> _Task description_
Extract the lines from the first one in the records below through the line containing "### 5.3 Scaling", keeping both ends and leaving out any pictures.

***

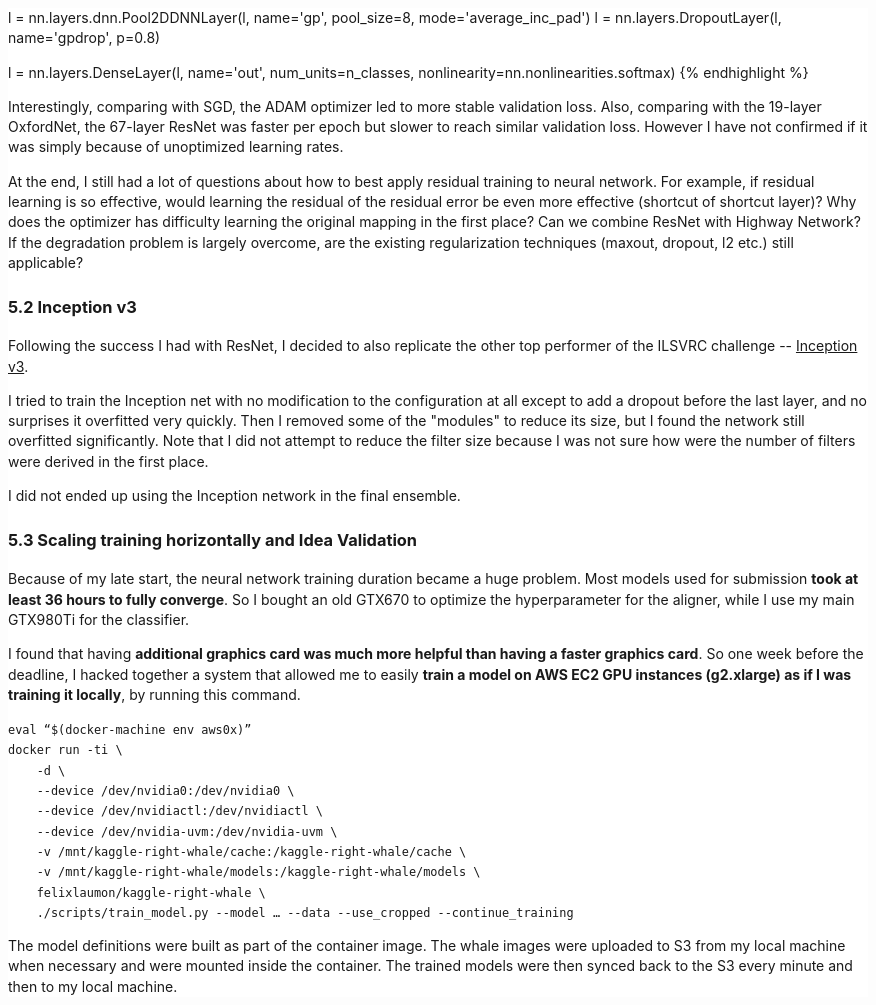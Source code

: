l = nn.layers.dnn.Pool2DDNNLayer(l, name='gp', pool_size=8, mode='average_inc_pad')
l = nn.layers.DropoutLayer(l, name='gpdrop', p=0.8)

l = nn.layers.DenseLayer(l, name='out', num_units=n_classes, nonlinearity=nn.nonlinearities.softmax)
{% endhighlight %}

Interestingly, comparing with SGD, the ADAM optimizer led to more stable validation loss. Also, comparing with the 19-layer OxfordNet, the 67-layer ResNet was faster per epoch but slower to reach similar validation loss. However I have not confirmed if it was simply because of unoptimized learning rates.

At the end, I still had a lot of questions about how to best apply residual training to neural network. For example, if residual learning is so effective, would learning the residual of the residual error be even more effective (shortcut of shortcut layer)? Why does the optimizer has difficulty learning the original mapping in the first place? Can we combine ResNet with Highway Network? If the degradation problem is largely overcome, are the existing regularization techniques (maxout, dropout, l2 etc.) still applicable?

### 5.2 Inception v3

Following the success I had with ResNet, I decided to also replicate the other top performer of the ILSVRC challenge -- [Inception v3](http://arxiv.org/pdf/1512.00567v3.pdf).

I tried to train the Inception net with no modification to the configuration at all except to add a dropout before the last layer, and no surprises it overfitted very quickly. Then I removed some of the "modules" to reduce its size, but I found the network still overfitted significantly. Note that I did not attempt to reduce the filter size because I was not sure how were the number of filters were derived in the first place.

I did not ended up using the Inception network in the final ensemble.

### 5.3 Scaling training horizontally and Idea Validation

Because of my late start, the neural network training duration became a huge problem. Most models used for submission **took at least 36 hours to fully converge**. So I bought an old GTX670 to optimize the hyperparameter for the aligner, while I use my main GTX980Ti for the classifier.

I found that having **additional graphics card was much more helpful than having a faster graphics card**. So one week before the deadline, I hacked together a system that allowed me to easily **train a model on AWS EC2 GPU instances (g2.xlarge) as if I was training it locally**, by running this command.

    eval “$(docker-machine env aws0x)”
    docker run -ti \
        -d \
        --device /dev/nvidia0:/dev/nvidia0 \
        --device /dev/nvidiactl:/dev/nvidiactl \
        --device /dev/nvidia-uvm:/dev/nvidia-uvm \
        -v /mnt/kaggle-right-whale/cache:/kaggle-right-whale/cache \
        -v /mnt/kaggle-right-whale/models:/kaggle-right-whale/models \
        felixlaumon/kaggle-right-whale \
        ./scripts/train_model.py --model … --data --use_cropped --continue_training

The model definitions were built as part of the container image. The whale images were uploaded to S3 from my local machine when necessary and were mounted inside the container. The trained models were then synced back to the S3 every minute and then to my local machine.

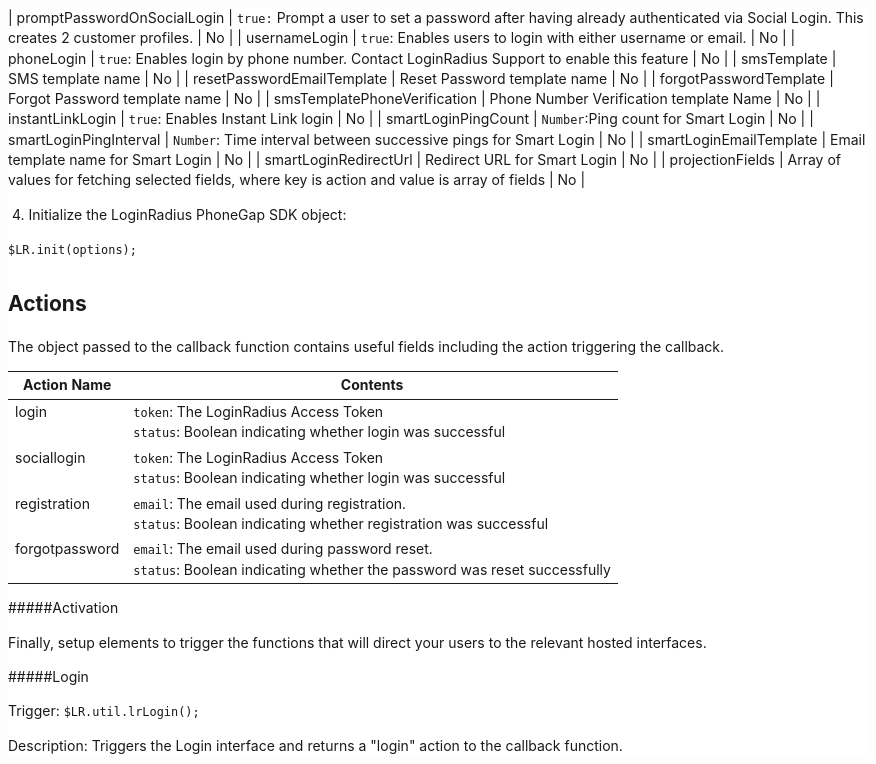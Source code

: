 | promptPasswordOnSocialLogin  | `true:` Prompt a user to set a password after having already authenticated via Social Login. This creates 2 customer profiles.                                                     | No        |
| usernameLogin                | `true`: Enables users to login with either username or email.                                                                                                                      | No        |
| phoneLogin                   | `true`: Enables login by phone number. Contact LoginRadius Support to enable this feature                                                                                          | No        |
| smsTemplate                  | SMS template name                                                                                                                                                                  | No        |
| resetPasswordEmailTemplate   | Reset Password template name                                                                                                                                                       | No        |
| forgotPasswordTemplate       | Forgot Password template name                                                                                                                                                      | No        |
| smsTemplatePhoneVerification | Phone Number Verification template Name                                                                                                                                            | No        |
| instantLinkLogin             | `true`: Enables Instant Link login                                                                                                                                                 | No        |
| smartLoginPingCount          | `Number`:Ping count for Smart Login                                                                                                                                                | No        |
| smartLoginPingInterval       | `Number`: Time interval between successive pings for Smart Login                                                                                                                   | No        |
| smartLoginEmailTemplate      | Email template name for Smart Login                                                                                                                                                | No        |
| smartLoginRedirectUrl        | Redirect URL for Smart Login                                                                                                                                                       | No        |
| projectionFields             | Array of values for fetching selected fields, where key is action and value is array of fields                                                                                     | No        |

&nbsp;4. Initialize the LoginRadius PhoneGap SDK object:

```
$LR.init(options);
```

## Actions

The object passed to the callback function contains useful fields including the action triggering the callback.

| Action Name    | Contents                                                                                                                     |
| -------------- | ---------------------------------------------------------------------------------------------------------------------------- |
| login          | `token`: The LoginRadius Access Token <br> `status`: Boolean indicating whether login was successful                         |
| sociallogin    | `token`: The LoginRadius Access Token <br> `status`: Boolean indicating whether login was successful                         |
| registration   | `email`: The email used during registration. <br> `status`: Boolean indicating whether registration was successful           |
| forgotpassword | `email`: The email used during password reset. <br> `status`: Boolean indicating whether the password was reset successfully |

#####Activation

Finally, setup elements to trigger the functions that will direct your users to the relevant hosted interfaces.

#####Login

Trigger: `$LR.util.lrLogin();`

Description: Triggers the Login interface and returns a "login" action to the callback function.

***

> _Answer section_
Source code

:l = nn.layers.dnn.Pool2DDNNLayer(l, name='gp', pool_size=8, mode='average_inc_pad')
l = nn.layers.DropoutLayer(l, name='gpdrop', p=0.8)

l = nn.layers.DenseLayer(l, name='out', num_units=n_classes, nonlinearity=nn.nonlinearities.softmax)
{% endhighlight %}

Interestingly, comparing with SGD, the ADAM optimizer led to more stable validation loss. Also, comparing with the 19-layer OxfordNet, the 67-layer ResNet was faster per epoch but slower to reach similar validation loss. However I have not confirmed if it was simply because of unoptimized learning rates.

At the end, I still had a lot of questions about how to best apply residual training to neural network. For example, if residual learning is so effective, would learning the residual of the residual error be even more effective (shortcut of shortcut layer)? Why does the optimizer has difficulty learning the original mapping in the first place? Can we combine ResNet with Highway Network? If the degradation problem is largely overcome, are the existing regularization techniques (maxout, dropout, l2 etc.) still applicable?

### 5.2 Inception v3

Following the success I had with ResNet, I decided to also replicate the other top performer of the ILSVRC challenge -- [Inception v3](http://arxiv.org/pdf/1512.00567v3.pdf).

I tried to train the Inception net with no modification to the configuration at all except to add a dropout before the last layer, and no surprises it overfitted very quickly. Then I removed some of the "modules" to reduce its size, but I found the network still overfitted significantly. Note that I did not attempt to reduce the filter size because I was not sure how were the number of filters were derived in the first place.

I did not ended up using the Inception network in the final ensemble.

### 5.3 Scaling training horizontally and Idea Validation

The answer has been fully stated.